An jenem Abend saß Papa auf Laras Bettkante. Er verstand überhaupt nicht, dass Lara nicht gewusst hatte, was sie schreiben sollte. Papa behauptete, man müsste einfach die Fantasie spazieren gehen lassen und dann ginge alles wie von selbst. Er wüsste das nur zu gut. Er hätte schon als Kind Geschichten erfunden, die seiner Mutter, Laras Großmutter, viele Seufzer entlockt hätten.
„Nicht doch, Paul!“, hätte Großmutter häufig gestöhnt. „Erzähl‘ mir bloß nicht schon wieder irgendwelche Märchen.“
„Papa!“, sagte Lara genervt. „Das ist doch etwas ganz anderes. – Ich sollte heute in der Schule von jetzt auf gleich irgendwelche tollen Ideen haben. Das kann kein Mensch! Ja, wenn ich ein oder zwei Tage Zeit gehabt hätte, dann wäre mir vielleicht etwas eingefallen, aber so schnell... Keine Chance!“ Sie seufzte.

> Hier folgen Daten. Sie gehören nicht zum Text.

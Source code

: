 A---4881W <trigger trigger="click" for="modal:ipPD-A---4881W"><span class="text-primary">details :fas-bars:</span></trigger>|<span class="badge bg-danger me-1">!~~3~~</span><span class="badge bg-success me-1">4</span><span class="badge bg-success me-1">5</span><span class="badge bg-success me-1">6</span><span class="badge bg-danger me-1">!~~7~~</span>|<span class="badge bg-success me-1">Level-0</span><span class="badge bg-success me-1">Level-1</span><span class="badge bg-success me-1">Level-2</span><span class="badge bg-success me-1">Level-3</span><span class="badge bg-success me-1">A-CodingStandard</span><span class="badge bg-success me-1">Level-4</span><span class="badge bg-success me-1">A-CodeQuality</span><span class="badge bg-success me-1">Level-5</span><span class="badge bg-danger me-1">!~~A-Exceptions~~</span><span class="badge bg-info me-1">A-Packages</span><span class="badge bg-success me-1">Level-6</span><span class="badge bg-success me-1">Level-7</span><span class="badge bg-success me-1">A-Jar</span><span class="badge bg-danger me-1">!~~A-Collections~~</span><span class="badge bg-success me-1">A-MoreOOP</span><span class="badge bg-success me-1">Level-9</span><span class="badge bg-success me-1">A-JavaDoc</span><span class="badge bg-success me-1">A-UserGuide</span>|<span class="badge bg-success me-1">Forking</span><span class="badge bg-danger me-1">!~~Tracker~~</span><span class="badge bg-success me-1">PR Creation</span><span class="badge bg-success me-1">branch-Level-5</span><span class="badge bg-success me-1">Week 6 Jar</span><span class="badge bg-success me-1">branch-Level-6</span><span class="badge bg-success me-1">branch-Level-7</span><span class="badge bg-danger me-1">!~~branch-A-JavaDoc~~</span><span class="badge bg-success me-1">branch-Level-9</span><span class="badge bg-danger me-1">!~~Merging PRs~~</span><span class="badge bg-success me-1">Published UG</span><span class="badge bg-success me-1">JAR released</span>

„Das glaube ich nicht“, tröstete Papa sie. „Ich bin davon überzeugt, dass du gute Ideen hast. Du musst dir einfach mehr zutrauen.“
„Blödsinn!“, widersprach Lara. „Auch du könntest nicht aus dem Stand eine Geschichte erfinden.“
Papa warf sich in die Brust.
„Sag das nicht, meine Tochter. Ich bin unheimlich gut im Geschichten erfinden. Frag Mama, wenn du mir nicht glaubst. Mama behauptet dauernd, ich sei ein sehr guter Geschichtenerzähler.“
In diesem Augenblick hatte Lara eine grandiose Idee. Sie grinste und sagte hinterlistig: „Wetten, dass du nicht auf Befehl eine Geschichte erzählen kannst?“
Papa lächelte zuversichtlich: „Die Wette gilt! An was für eine Art Geschichte hattest du denn gedacht?“
Lara kuschelte sich gemütlich in ihr Bett, zog die Decke bis ans Kinn und sagte: „Ich hätte gern ein Märchen.“
Papa lachte: „Wenn es weiter nichts ist. Woran hast du gedacht? Rotkäppchen? Schneewittchen? Dornröschen?“
Lara kicherte.
„Das hättest du wohl gerne. Einfach irgend ein fertiges Märchen nacherzählen! Nein, das kommt nicht in Frage. Damit es wirklich schwierig wird, musst du mir ein niegel nagel neues Märchen erzählen. Du musst ein Märchen erfinden, das es auf der ganzen Welt noch nicht gibt. Und...“, fügte sie hinzu, „es soll in der Spielzeugallee spielen.“
Papa wirkte etwas verwirrt.
„In der Spielzeugallee? Die kenne ich gar nicht. Was ist das denn?“
Lara zuckte ungerührt die Achseln und grinste breit.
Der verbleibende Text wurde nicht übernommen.